(February 22, 2022 at 12:49 pm)pocaracas Wrote:(February 22, 2022 at 9:00 am)onlinebiker Wrote: Our Saturns weigh less than a Mini Cooper and can get just as good or better gas mileage.
My SO bought her first one new, but all the rest - 25 cars- were bought used - averaging UNDER $1000 each.
Several were bought for parts. Several bought with blown engines. The car I am driving now cost $300 with a blown engine. I replaced it with a good engine from a rusted out car - for an additional $250.
The last two cars we sold went for 5 times or more for what we paid.
I know these cars inside and out. I do all of our service on them - and they are remarkably trouble free cars.
Parts are cheap - when I do have to buy new - which is rare.
I can't imagine driving anything else.
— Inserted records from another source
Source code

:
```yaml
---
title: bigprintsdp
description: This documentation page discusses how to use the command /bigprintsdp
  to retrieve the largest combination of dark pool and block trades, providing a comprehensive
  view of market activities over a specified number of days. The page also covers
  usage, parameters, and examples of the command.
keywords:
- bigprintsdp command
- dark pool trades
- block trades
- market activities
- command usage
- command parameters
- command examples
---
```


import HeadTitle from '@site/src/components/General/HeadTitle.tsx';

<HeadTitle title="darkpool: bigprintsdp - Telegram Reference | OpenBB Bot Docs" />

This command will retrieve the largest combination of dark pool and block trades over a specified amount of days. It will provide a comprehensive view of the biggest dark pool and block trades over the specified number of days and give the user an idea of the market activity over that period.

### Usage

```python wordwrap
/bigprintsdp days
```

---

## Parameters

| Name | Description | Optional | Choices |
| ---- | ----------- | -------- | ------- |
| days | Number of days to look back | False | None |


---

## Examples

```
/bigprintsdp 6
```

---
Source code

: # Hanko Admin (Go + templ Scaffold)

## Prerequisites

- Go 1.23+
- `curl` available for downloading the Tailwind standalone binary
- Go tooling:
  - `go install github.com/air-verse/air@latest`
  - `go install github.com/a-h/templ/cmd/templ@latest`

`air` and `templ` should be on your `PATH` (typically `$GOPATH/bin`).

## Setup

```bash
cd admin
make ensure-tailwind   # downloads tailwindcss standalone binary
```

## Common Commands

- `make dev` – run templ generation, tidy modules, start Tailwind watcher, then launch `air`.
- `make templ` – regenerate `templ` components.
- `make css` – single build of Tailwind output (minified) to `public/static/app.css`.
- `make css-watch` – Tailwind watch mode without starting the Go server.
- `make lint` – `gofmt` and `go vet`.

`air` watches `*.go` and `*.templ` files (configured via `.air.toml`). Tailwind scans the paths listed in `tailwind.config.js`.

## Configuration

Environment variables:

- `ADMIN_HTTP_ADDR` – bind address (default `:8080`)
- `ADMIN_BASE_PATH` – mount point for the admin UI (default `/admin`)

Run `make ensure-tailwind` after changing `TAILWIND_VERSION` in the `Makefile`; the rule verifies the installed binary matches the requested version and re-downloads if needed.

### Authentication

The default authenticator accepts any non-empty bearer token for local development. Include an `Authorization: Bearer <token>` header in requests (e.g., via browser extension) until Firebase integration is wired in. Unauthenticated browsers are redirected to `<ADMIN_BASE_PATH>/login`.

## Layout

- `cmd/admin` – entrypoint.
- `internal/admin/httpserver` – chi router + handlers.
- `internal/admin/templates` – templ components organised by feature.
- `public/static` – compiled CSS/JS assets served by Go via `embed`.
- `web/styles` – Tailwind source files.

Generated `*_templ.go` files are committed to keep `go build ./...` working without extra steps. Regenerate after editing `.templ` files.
Buying a new car that gets 50 mpg would NOT be economical - one car payment of $500 is more than I spend on gas in a year.
$500 is also more than I spend on petrol in a year... This thing of calling a liquid "gas" is weird
For a total of $1000, what could we get in the UK?... 2004 Ford Fiestas and that's £999 (which google will tell you is well above $1000).
Of course, we have MOTs here and I've heard that in the ol' U.S. of A. cars drive till they drop - safety and emissions be damned.
What goes in the combustion chamber better not be a liquid.
All of the cars we drive are solid bodies with properly maintained suspension and tires.
We do not have emissions testing in Michigan - but all of our cars would pass California emmission standards for the year produced. (And likely later as well) Being multiport fuel injection the fuel management/ignition advance curve are designed with those standards as a goal.
Simply put - they run best running clean.